The ninth annual Blues & Brews beer festival returns Saturday (July 27) to Lock 3 park in downtown Akron.
The event, one of the oldest beer fests in the state, will feature about 200 beers from 80 breweries, and include several Ohio beers that aren’t available in the Akron area.
MadTree Brewing from Cincinnati — the first craft brewery in the state to can its beer — will be among those making its Northeast Ohio debut. It will serve PsycHOPathy IPA, Happy Amber and Gnarly Brown not from a keg, but in cans. Of course.
Brady Duncan, one of the owners and a former Massillon resident, said he’s looking forward to the visit because it’s a homecoming. “I’m excited just because I’m from the area,” he said.
Blues & Brews also will feature other newcomers such as Millersburg Brewing from Millersburg, Portside Distillery from Cleveland, 50 West Brewing from Cincinnati and Listermann Brewing from Cincinnati.
They will appear alongside Ohio mainstays such as Great Lakes, Hoppin’ Frog, Cornerstone, Buckeye, Willoughby, Fat Head’s and Weasel Boy.
The festival is sponsored by Thirsty Dog Brewing in Akron, Acme Fresh Markets and the Winking Lizard Tavern.
In addition to beer and food from the Winking Lizard, the event will include blues music by Freddie Salem & Lonewolf, the Billie Smith Band and the Juke Hounds.
There also will be a special “gnome” area dedicated to Belgian beers and Thirsty Dog will offer fruity firkins with its wheat beer infused with pineapple, mango, cherry and other fruits.
Thirsty Dog co-owner John Najeway noted that Blues & Brews is a great opportunity to sample many different beers you’ve never had before without investing in a six-pack.

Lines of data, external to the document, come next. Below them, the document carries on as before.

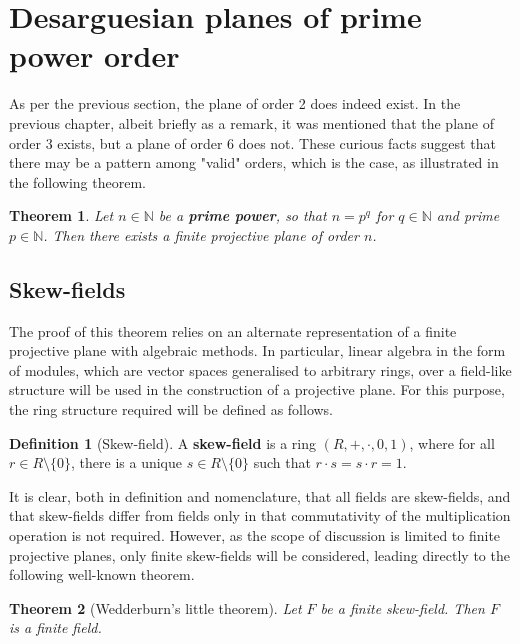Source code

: \documentclass{report}
\newcommand{\N}{\mathbb{N}}
\newtheorem{theorem}{Theorem}[section]
\theoremstyle{definition}\newtheorem*{definition}{Definition}
\theoremstyle{definition}\newtheorem*{example}{Example}
\theoremstyle{remark}\newtheorem*{remark}{Remark}
\begin{document}
\section{Desarguesian planes of prime power order}

As per the previous section, the plane of order 2 does indeed exist. In the previous chapter, albeit briefly as a remark, it was mentioned that the plane of order 3 exists, but a plane of order 6 does not. These curious facts suggest that there may be a pattern among "valid" orders, which is the case, as illustrated in the following theorem.

\begin{theorem}
\label{thm:primepower}
Let $ n \in \N $ be a \textbf{prime power}, so that $ n = p^q $ for $ q \in \N $ and prime $ p \in \N $. Then there exists a finite projective plane of order $ n $.
\end{theorem}

\subsection{Skew-fields}

The proof of this theorem relies on an alternate representation of a finite projective plane with algebraic methods. In particular, linear algebra in the form of modules, which are vector spaces generalised to arbitrary rings, over a field-like structure will be used in the construction of a projective plane. For this purpose, the ring structure required will be defined as follows.

\begin{definition}[Skew-field]
A \textbf{skew-field} is a ring $ (R, +, \cdot, 0, 1) $, where for all $ r \in R \setminus \{ 0 \} $, there is a unique $ s \in R \setminus \{ 0 \} $ such that $ r \cdot s = s \cdot r = 1 $.
\end{definition}

It is clear, both in definition and nomenclature, that all fields are skew-fields, and that skew-fields differ from fields only in that commutativity of the multiplication operation is not required. However, as the scope of discussion is limited to finite projective planes, only finite skew-fields will be considered, leading directly to the following well-known theorem.

\begin{theorem}[Wedderburn's little theorem]
\label{thm:wedderburn}
Let $ F $ be a finite skew-field. Then $ F $ is a finite field.
\end{theorem}
\end{document}
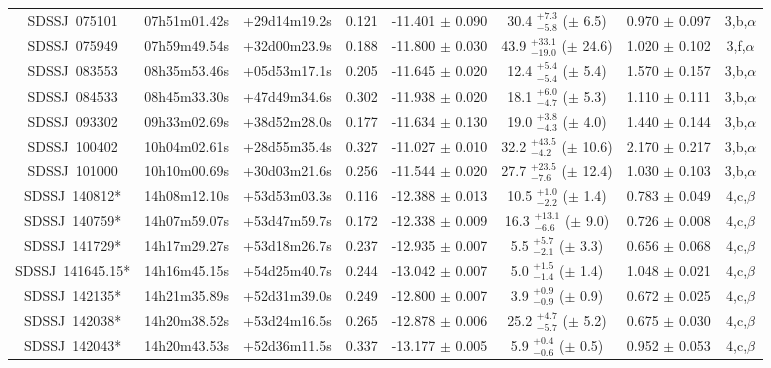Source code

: \documentclass[a4paper,fleqn,usenatbib]{mnras}
\begin{document}
\begin{appendix}
\begin{longtable}{cccccccc}
SDSSJ~075101 & 07h51m01.42s & +29d14m19.2s & 0.121 & -11.401 $\pm$ 0.090 & 30.4 $_{-5.8}^{+7.3}$ ($\pm$ 6.5) &    0.970 $\pm$ 0.097 & 3,b,$\alpha$ \\
SDSSJ~075949 & 07h59m49.54s & +32d00m23.9s & 0.188 & -11.800 $\pm$ 0.030 & 43.9 $_{-19.0}^{+33.1}$ ($\pm$ 24.6) &    1.020 $\pm$ 0.102 & 3,f,$\alpha$ \\
SDSSJ~083553 & 08h35m53.46s & +05d53m17.1s & 0.205 & -11.645 $\pm$ 0.020 & 12.4 $_{-5.4}^{+5.4}$ ($\pm$ 5.4) &    1.570 $\pm$ 0.157 & 3,b,$\alpha$ \\
SDSSJ~084533 & 08h45m33.30s & +47d49m34.6s & 0.302 & -11.938 $\pm$ 0.020 & 18.1 $_{-4.7}^{+6.0}$ ($\pm$ 5.3) &    1.110 $\pm$ 0.111 & 3,b,$\alpha$ \\
SDSSJ~093302 & 09h33m02.69s & +38d52m28.0s & 0.177 & -11.634 $\pm$ 0.130 & 19.0 $_{-4.3}^{+3.8}$ ($\pm$ 4.0) &    1.440 $\pm$ 0.144 & 3,b,$\alpha$ \\
SDSSJ~100402 & 10h04m02.61s & +28d55m35.4s & 0.327 & -11.027 $\pm$ 0.010 & 32.2 $_{-4.2}^{+43.5}$ ($\pm$ 10.6) &    2.170 $\pm$ 0.217 & 3,b,$\alpha$ \\
SDSSJ~101000 & 10h10m00.69s & +30d03m21.6s & 0.256 & -11.544 $\pm$ 0.020 & 27.7 $_{-7.6}^{+23.5}$ ($\pm$ 12.4) &    1.030 $\pm$ 0.103 & 3,b,$\alpha$ \\
SDSSJ~140812* & 14h08m12.10s & +53d53m03.3s & 0.116 & -12.388 $\pm$ 0.013 & 10.5 $_{-2.2}^{+1.0}$ ($\pm$ 1.4) &    0.783 $\pm$ 0.049 & 4,c,$\beta$ \\
SDSSJ~140759* & 14h07m59.07s & +53d47m59.7s & 0.172 & -12.338 $\pm$ 0.009 & 16.3 $_{-6.6}^{+13.1}$ ($\pm$ 9.0) &    0.726 $\pm$ 0.008 & 4,c,$\beta$ \\
SDSSJ~141729* & 14h17m29.27s & +53d18m26.7s & 0.237 & -12.935 $\pm$ 0.007 & 5.5 $_{-2.1}^{+5.7}$ ($\pm$ 3.3) &    0.656 $\pm$ 0.068 & 4,c,$\beta$ \\
SDSSJ~141645.15* & 14h16m45.15s & +54d25m40.7s & 0.244 & -13.042 $\pm$ 0.007 & 5.0 $_{-1.4}^{+1.5}$ ($\pm$ 1.4) &    1.048 $\pm$ 0.021 & 4,c,$\beta$ \\
SDSSJ~142135* & 14h21m35.89s & +52d31m39.0s & 0.249 & -12.800 $\pm$ 0.007 & 3.9 $_{-0.9}^{+0.9}$ ($\pm$ 0.9) &    0.672 $\pm$ 0.025 & 4,c,$\beta$ \\
SDSSJ~142038* & 14h20m38.52s & +53d24m16.5s & 0.265 & -12.878 $\pm$ 0.006 & 25.2 $_{-5.7}^{+4.7}$ ($\pm$ 5.2) &    0.675 $\pm$ 0.030 & 4,c,$\beta$ \\
SDSSJ~142043* & 14h20m43.53s & +52d36m11.5s & 0.337 & -13.177 $\pm$ 0.005 & 5.9 $_{-0.6}^{+0.4}$ ($\pm$ 0.5) &    0.952 $\pm$ 0.053 & 4,c,$\beta$ \\

\end{longtable}
\end{appendix}
\end{document}
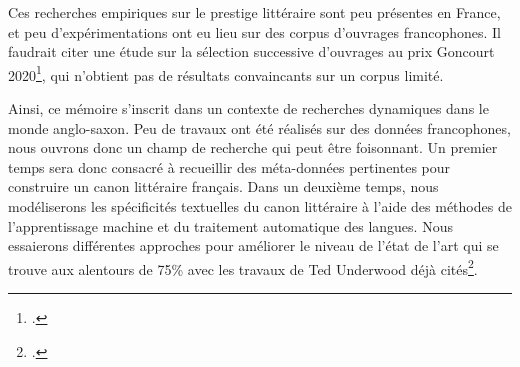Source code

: Ces recherches empiriques sur le prestige littéraire sont peu présentes en France, et peu d'expérimentations ont eu lieu sur des corpus d'ouvrages francophones. Il faudrait citer une étude sur la sélection successive d'ouvrages au prix Goncourt 2020\footcites{bernard_goncourt_2021}, qui n'obtient pas de résultats convaincants sur un corpus limité. 

Ainsi, ce mémoire s'inscrit dans un contexte de recherches dynamiques dans le monde anglo-saxon. Peu de travaux ont été réalisés sur des données francophones, nous ouvrons donc un champ de recherche qui peut être foisonnant. Un premier temps sera donc consacré à recueillir des méta-données pertinentes pour construire un canon littéraire français. Dans un deuxième temps, nous modéliserons les spécificités textuelles du canon littéraire à l'aide des méthodes de l'apprentissage machine et du traitement automatique des langues. Nous essaierons différentes approches pour améliorer le niveau de l'état de l'art qui se trouve aux alentours de 75\% avec les travaux de Ted Underwood déjà cités\footcites{underwood_longue_2016}.
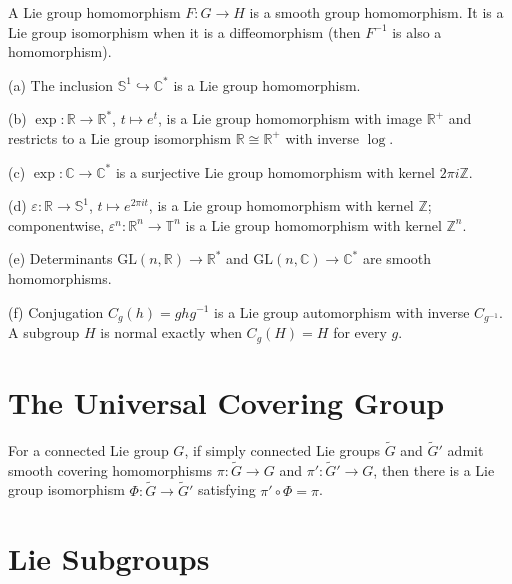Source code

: \begin{definition}
\label{def:7-47-extra-1}
\leanok
A Lie group homomorphism $F:G\to H$ is a smooth group homomorphism. It is a Lie group isomorphism when it is a diffeomorphism (then $F^{-1}$ is also a homomorphism).
\end{definition}

\begin{example}
\label{ex:7-4}
\mathlibok
{}
(a) The inclusion $\mathbb S^1\hookrightarrow\mathbb C^*$ is a Lie group homomorphism.

(b) $\exp:\mathbb R\to\mathbb R^*$, $t\mapsto e^t$, is a Lie group
homomorphism with image $\mathbb R^+$ and restricts to a Lie group isomorphism
$\mathbb R\cong\mathbb R^+$ with inverse $\log$.

(c) $\exp:\mathbb C\to\mathbb C^*$ is a surjective Lie group homomorphism with
kernel $2\pi i\mathbb Z$.

(d) $\varepsilon:\mathbb R\to\mathbb S^1$, $t\mapsto e^{2\pi it}$, is a Lie
group homomorphism with kernel $\mathbb Z$; componentwise,
$\varepsilon^n:\mathbb R^n\to\mathbb T^n$ is a Lie group homomorphism with
kernel $\mathbb Z^n$.

(e) Determinants $\mathrm{GL}(n,\mathbb R)\to\mathbb R^*$ and $\mathrm{GL}(n,\mathbb C)\to\mathbb C^*$ are smooth homomorphisms.

(f) Conjugation $C_g(h)=ghg^{-1}$ is a Lie group automorphism with inverse $C_{g^{-1}}$. A subgroup $H$ is normal exactly when $C_g(H)=H$ for every $g$.
\end{example}

\section{The Universal Covering Group}


\begin{theorem}
\label{thm:7-9}
\leanok
{}
For a connected Lie group $G$, if simply connected Lie groups $\widetilde G$ and $\widetilde G'$ admit smooth covering homomorphisms $\pi:\widetilde G\to G$ and $\pi':\widetilde G'\to G$, then there is a Lie group isomorphism $\Phi:\widetilde G\to\widetilde G'$ satisfying $\pi'\circ\Phi=\pi$.
\end{theorem}

\section{Lie Subgroups}

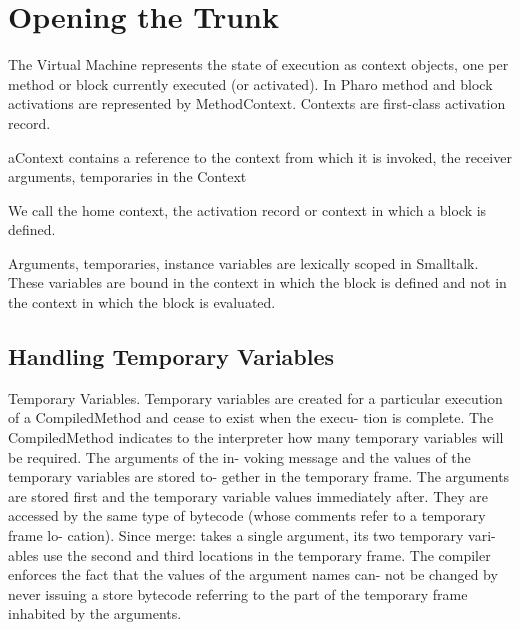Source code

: \documentclass[a4paper,10pt,twoside]{book}
\begin{document}



\section{Opening the Trunk}

The Virtual Machine represents the state of execution as context objects, one per method or block currently executed (or activated). In Pharo method and block activations are represented by MethodContext.
Contexts are first-class activation record.

aContext contains a reference to the context from which it is invoked, the receiver arguments, temporaries in the Context

We call the home context, the activation record or context in which a block is defined.

Arguments, temporaries, instance variables are lexically scoped in Smalltalk. These variables are bound in the context in which the block is defined and not in the context in which the block is evaluated.

\subsection{Handling Temporary Variables}
Temporary Variables.
 Temporary variables are created for a particular execution of a CompiledMethod and cease to exist when the execu- tion is complete. The CompiledMethod indicates to the interpreter how many temporary variables will be required. The arguments of the in- voking message and the values of the temporary variables are stored to- gether in the temporary frame. The arguments are stored first and the temporary variable values immediately after. They are accessed by the same type of bytecode (whose comments refer to a temporary frame lo- cation). Since merge: takes a single argument, its two temporary vari- ables use the second and third locations in the temporary frame. The compiler enforces the fact that the values of the argument names can- not be changed by never issuing a store bytecode referring to the part of the temporary frame inhabited by the arguments.
\end{document}
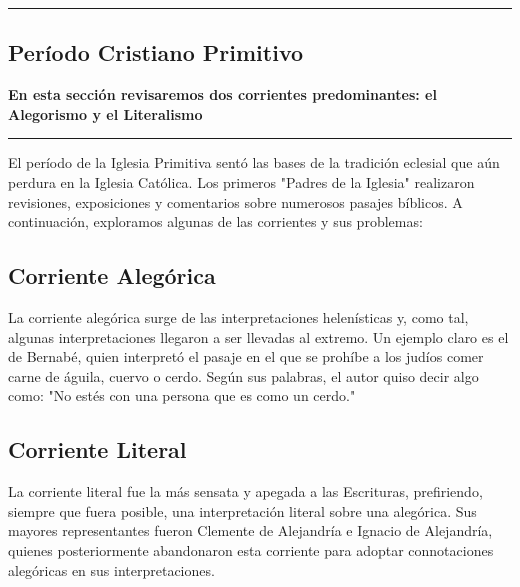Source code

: {\color{gray}\hrule}
\begin{center}
\section{Período Cristiano Primitivo}
\textbf{En esta sección revisaremos dos corrientes predominantes: el Alegorismo y el Literalismo}
\end{center}
{\color{gray}\hrule}
\begin{multicols}{2}

El período de la Iglesia Primitiva sentó las bases de la tradición eclesial que aún perdura en la Iglesia Católica. Los primeros "Padres de la Iglesia" realizaron revisiones, exposiciones y comentarios sobre numerosos pasajes bíblicos. A continuación, exploramos algunas de las corrientes y sus problemas:

\subsection{Corriente Alegórica}

La corriente alegórica surge de las interpretaciones helenísticas y, como tal, algunas interpretaciones llegaron a ser llevadas al extremo. Un ejemplo claro es el de Bernabé, quien interpretó el pasaje en el que se prohíbe a los judíos comer carne de águila, cuervo o cerdo. Según sus palabras, el autor quiso decir algo como: "No estés con una persona que es como un cerdo."

\subsection{Corriente Literal}

La corriente literal fue la más sensata y apegada a las Escrituras, prefiriendo, siempre que fuera posible, una interpretación literal sobre una alegórica. Sus mayores representantes fueron Clemente de Alejandría e Ignacio de Alejandría, quienes posteriormente abandonaron esta corriente para adoptar connotaciones alegóricas en sus interpretaciones.

\end{multicols}
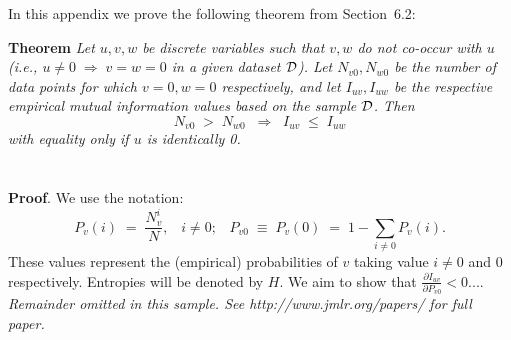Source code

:\documentclass[twoside,11pt]{article}
\newcommand{\dataset}{{\cal D}}
\newcommand{\fracpartial}[2]{\frac{\partial #1}{\partial  #2}}
\begin{document}


In this appendix we prove the following theorem from
Section~6.2:

\noindent
{\bf Theorem} {\it Let $u,v,w$ be discrete variables such that $v, w$ do
not co-occur with $u$ (i.e., $u\neq0\;\Rightarrow \;v=w=0$ in a given
dataset $\dataset$). Let $N_{v0},N_{w0}$ be the number of data points for
which $v=0, w=0$ respectively, and let $I_{uv},I_{uw}$ be the
respective empirical mutual information values based on the sample
$\dataset$. Then
\[
	N_{v0} \;>\; N_{w0}\;\;\Rightarrow\;\;I_{uv} \;\leq\;I_{uw}
\]
with equality only if $u$ is identically 0.} \hfill\BlackBox

\section{}

\noindent
{\bf Proof}. We use the notation:
\[
P_v(i) \;=\;\frac{N_v^i}{N},\;\;\;i \neq 0;\;\;\;
P_{v0}\;\equiv\;P_v(0)\; = \;1 - \sum_{i\neq 0}P_v(i).
\]
These values represent the (empirical) probabilities of $v$
taking value $i\neq 0$ and 0 respectively.  Entropies will be denoted
by $H$. We aim to show that $\fracpartial{I_{uv}}{P_{v0}} < 0$....\\

{\noindent \em Remainder omitted in this sample. See http://www.jmlr.org/papers/ for full paper.}


\vskip 0.2in

\end{document}
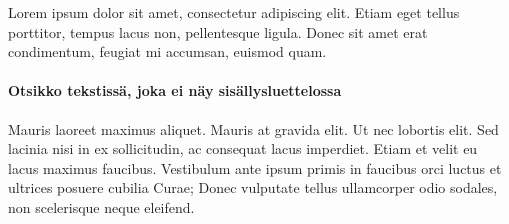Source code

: \label{Alinotsikko}

Lorem ipsum dolor sit amet, consectetur adipiscing elit. Etiam eget
tellus porttitor, tempus lacus non, pellentesque ligula. Donec sit
amet erat condimentum, feugiat mi accumsan, euismod quam.

\paragraph{Otsikko tekstissä, joka ei näy sisällysluettelossa}

Mauris laoreet maximus aliquet. Mauris at gravida elit. Ut nec lobortis
elit. Sed lacinia nisi in ex sollicitudin, ac consequat lacus imperdiet.
Etiam et velit eu lacus maximus faucibus. Vestibulum ante ipsum primis
in faucibus orci luctus et ultrices posuere cubilia Curae; Donec vulputate
tellus ullamcorper odio sodales, non scelerisque neque eleifend.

“It’s just smart to come to Blues & Brews,” he said. “It’s getting smarter every year as craft beer gets more expensive.”
The event runs from 2 to 6 p.m. General admission tickets are $35 in advance or $40 at the gate.
Brewer’s Circle tickets, which allow you into the event at noon and include special beers and food, are $55 in advance or $60 at the door.
Beer drinkers receive a commemorative tasting glass and 25 sampling tickets for three-ounce pours. The tasting glass is actual glass, as opposed to the plastic version given out at many festivals.
“It’s a sampling glass you’ll be proud to have at home at the end of the day,” Najeway said.